Kildall would still go on to have a successful career, selling digital research to Novell for $120 million. In 1991, he also formed another company which put the first encyclopedia on a CD-ROM and co-host the show Computer Chronicles on PBS with Stewart Cheifet until 1990 but Rolander says his friend was always haunted by the story of “the day he went flying” and the notion that he should have been Bill Gates.
“What would happen is every time a reporter, anybody from the media, would talk with Gary, they would ask him, so what happened? Why didn't you get the IBM contract? You could have been Bill Gates and Gary would hear that over and over and over again. And that would be very hard, very hard to live with,” said Rolander.

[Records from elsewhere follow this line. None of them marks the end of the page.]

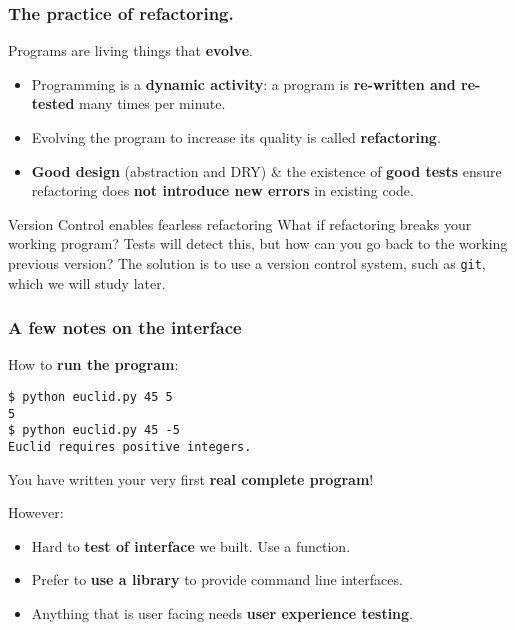 \documentclass{beamer} %
\newcommand\emc[1]{\textcolor{brightblue}{\textbf{#1}}}
\begin{document}
\begin{frame}
\frametitle{The practice of refactoring.}

Programs are living things that \emc{evolve}.
\begin{itemize}
\item Programming is a \emc{dynamic activity}: a program is \emc{re-written and re-tested} many times per minute.
\item Evolving the program to increase its quality is called \emc{refactoring}.
\item \emc{Good design} (abstraction and DRY) \& the existence of \emc{good tests} ensure refactoring does \emc{not introduce new errors} in existing code.
\end{itemize}

\begin{block}{Version Control enables fearless refactoring}
What if refactoring breaks your working program? Tests will detect this, but how can you go back to the working previous version? The solution is to use a version control system, such as \texttt{git}, which we will study later.
\end{block}

\end{frame}


\begin{frame}[fragile]
\frametitle{A few notes on the interface}

How to \emc{run the program}:
\begin{center}
\begin{Verbatim}[fontsize=\scriptsize]
$ python euclid.py 45 5
5
$ python euclid.py 45 -5
Euclid requires positive integers.
\end{Verbatim}
\end{center}
You have written your very first \emc{real complete program}!

\vspace{3mm}
However:
\begin{itemize}
	\item Hard to \emc{test of interface} we built. Use a function.
	\item Prefer to \emc{use a library} to provide command line interfaces.
	\item Anything that is user facing needs \emc{user experience testing}.
\end{itemize}

\end{frame}
\end{document}
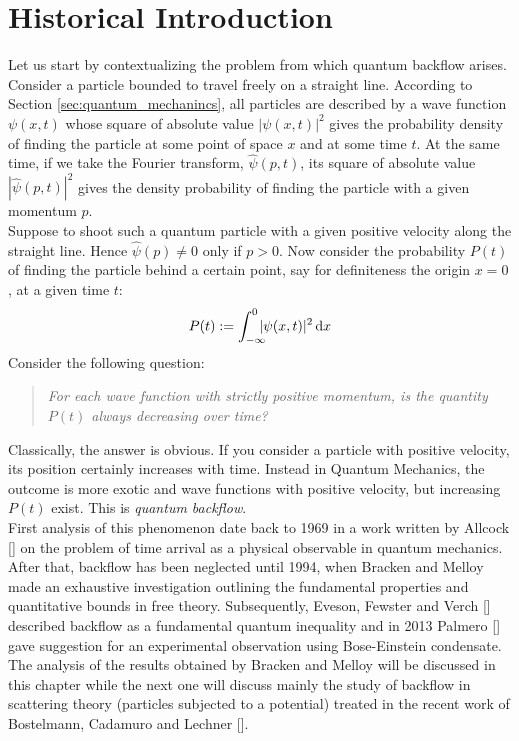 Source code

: \section{Historical Introduction}
Let us start by contextualizing the problem from which quantum backflow arises. Consider a particle bounded to travel freely on a straight line. According to Section \ref{sec:quantum_mechanincs}, all particles are described by a wave function $\psi(x,t)$ whose square of absolute value $|\psi(x,t)|^2$ gives the probability density of finding the particle at some point of space $x$ and at some time $t$. At the same time, if we take the Fourier transform, $\hat{\psi}(p,t)$, its square of absolute value $|\hat{\psi}(p,t)|^2$ gives the density probability of finding the particle with a given momentum $p$.\\
Suppose to shoot such a quantum particle with a given positive velocity along the straight line. Hence $\hat{\psi}(p)\neq 0$ only if $p>0$. Now consider the probability $P(t)$ of finding the particle behind a certain point, say for definiteness the origin $x=0$, at a given time $t$:
\begin{equation}
	P(t):=\int_{-\infty}^{0}\!\!\!\!|\psi(x,t)|^2\, \mathrm d x
\end{equation}
Consider the following question:
\begin{verse}
	\centering
	\emph{For each wave function with strictly positive momentum, is the quantity $P(t)$ always decreasing over time?}
	\end{verse}
Classically, the answer is obvious. If you consider a particle with positive velocity, its position certainly increases with time. Instead in Quantum Mechanics, the outcome is more exotic and wave functions with positive velocity, but increasing $P(t)$ exist. This is \textit{quantum backflow}.\\
First analysis of this phenomenon date back to 1969 in a work written by Allcock [\citealp{allcock}] on the problem of time arrival as a physical observable in quantum mechanics. After that, backflow has been neglected until 1994, when Bracken and Melloy made an exhaustive investigation outlining the fundamental properties and quantitative bounds in free theory. Subsequently, Eveson, Fewster and Verch [\citealp{verch}] described backflow as a fundamental quantum inequality and in 2013 Palmero [\citealp{palmero}] gave suggestion for an experimental observation using Bose-Einstein condensate. The analysis of the results obtained by Bracken and Melloy will be discussed in this chapter while the next one will discuss mainly the study of backflow in scattering theory (particles subjected to a potential) treated in the recent work of Bostelmann, Cadamuro and Lechner [\citealp{gand}].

Several years after the IBM contract wars, Microsoft settled with the U.S. Justice Department over the way the company marketed its operating system in the 1980s. We reached out to Microsoft. They said they were unable to comment. IBM wouldn’t comment, either.
Kildall was described as a bright, happy and inquisitive person but by 1994, friends say he had withdrawn from many of the things that made him happiest and was still haunted by the IBM contract wars.
“He withdrew from a lot of friends that he had. It was very challenging for me. I had been the best man at his wedding. He’d been the best man of mine and he had retreated from that,” said Rolander.
In July of 1994, Kildall was at the Franklin Street Bar and Grill, now the Crown and Anchor. Monterey Police say there was a fight. Kildall was knocked down. He refused medical treatment that night but would be discharged from the hospital twice before dying at the Community Hospital of the Monterey Peninsula a few days after the fight.
“The night he took a fall - or was pushed — we are still not sure — Monterey Police did look for homicide,” said Steve Hauk, a local gallery owner, writer, and friend of Kildall. “There has never been, to my knowledge, a witness that has come forward and said what really happened.”
Monterey police say the death may have been “foul play” and investigated it as a homicide. No one was ever charged.
“A lot of people have asked me and wanted to probe about what happened with Gary, what was his passing, what happened with that. And as Gary's close personal friend, I'm really uncomfortable discussing that," Rolander said.
Hauk believes the death should not be sanitized. He co-wrote a play with Cheifet about Kildall’s life and death called "The Forgotten Computer Genius”. Hauk says Kildall was as tragic of a figure in the classical sense as he can think of.
“He creates something that's for the good of mankind. It's coveted and taken by others. The pain is so great, he is destroyed. And basically, that's what happened to him,” said Hauk. “He was absolutely brilliant. Who knows what he would have discovered and done if he had lived another 20, 30 years.”
These days — 50 years since CPM and nearly 30 since his death — Gary Kildall’s name may not be as recognizable as Bill Gates’ but nevertheless he is remembered. At the Computer Science Museum in Mountain View. In Monterey, a conference room at Naval Postgraduate School bears his name, too. In Pacific Grove--- his story is memorialized on the sidewalk outside the old Victorian, a small plaque paying tribute to a man who made big contributions to the advancement of the personal computer.
“Whenever I talk to people that come into town, I say, please go over to the corner, Willard Lighthouse, five blocks past the post office and take a look at that bronze plaque because that is Gary's legacy.”